## What you need to do
From the listing below, extract every line in which the word "prikupljanja" appears.

## Supplied data
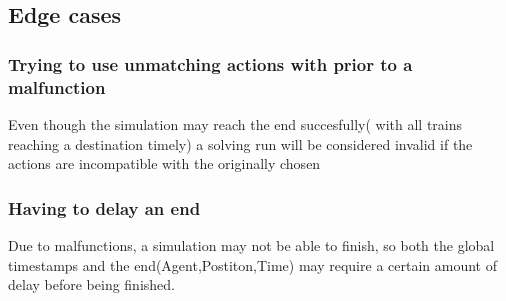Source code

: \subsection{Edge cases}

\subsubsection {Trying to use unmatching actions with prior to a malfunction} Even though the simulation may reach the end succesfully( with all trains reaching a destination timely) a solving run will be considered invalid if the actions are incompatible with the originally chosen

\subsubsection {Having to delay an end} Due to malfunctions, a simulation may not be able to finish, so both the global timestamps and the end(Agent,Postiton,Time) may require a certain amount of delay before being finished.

...

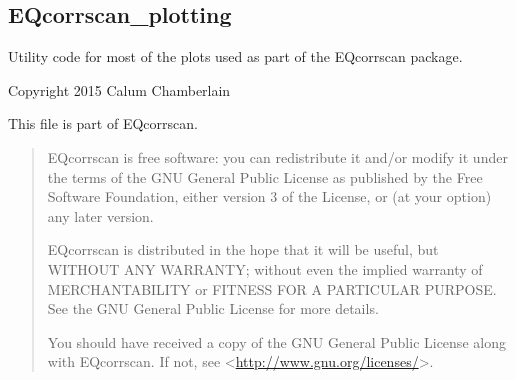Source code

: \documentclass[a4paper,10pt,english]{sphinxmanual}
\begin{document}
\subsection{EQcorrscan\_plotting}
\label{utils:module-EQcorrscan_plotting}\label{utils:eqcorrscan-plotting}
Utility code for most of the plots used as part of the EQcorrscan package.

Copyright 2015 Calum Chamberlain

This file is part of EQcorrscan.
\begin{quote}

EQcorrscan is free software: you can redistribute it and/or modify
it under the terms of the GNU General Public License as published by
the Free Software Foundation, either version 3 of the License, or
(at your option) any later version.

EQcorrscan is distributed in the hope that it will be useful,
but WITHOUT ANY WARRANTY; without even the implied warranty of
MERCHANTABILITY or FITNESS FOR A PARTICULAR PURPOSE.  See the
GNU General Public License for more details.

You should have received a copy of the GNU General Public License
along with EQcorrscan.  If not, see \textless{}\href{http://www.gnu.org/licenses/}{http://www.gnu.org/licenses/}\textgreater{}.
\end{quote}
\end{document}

...

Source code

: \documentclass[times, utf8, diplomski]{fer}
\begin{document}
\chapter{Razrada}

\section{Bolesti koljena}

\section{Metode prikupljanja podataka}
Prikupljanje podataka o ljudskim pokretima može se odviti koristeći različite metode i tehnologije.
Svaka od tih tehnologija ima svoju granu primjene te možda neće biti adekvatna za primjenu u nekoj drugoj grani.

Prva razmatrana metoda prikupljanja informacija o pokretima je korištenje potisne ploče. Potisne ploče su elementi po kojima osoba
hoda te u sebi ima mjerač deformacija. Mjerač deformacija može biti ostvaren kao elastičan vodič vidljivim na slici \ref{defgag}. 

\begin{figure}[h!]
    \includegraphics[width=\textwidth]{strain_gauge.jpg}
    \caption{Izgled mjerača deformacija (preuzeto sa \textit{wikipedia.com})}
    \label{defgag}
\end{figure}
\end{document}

## Your response
\section{Metode prikupljanja podataka}
Prva razmatrana metoda prikupljanja informacija o pokretima je korištenje potisne ploče. Potisne ploče su elementi po kojima osoba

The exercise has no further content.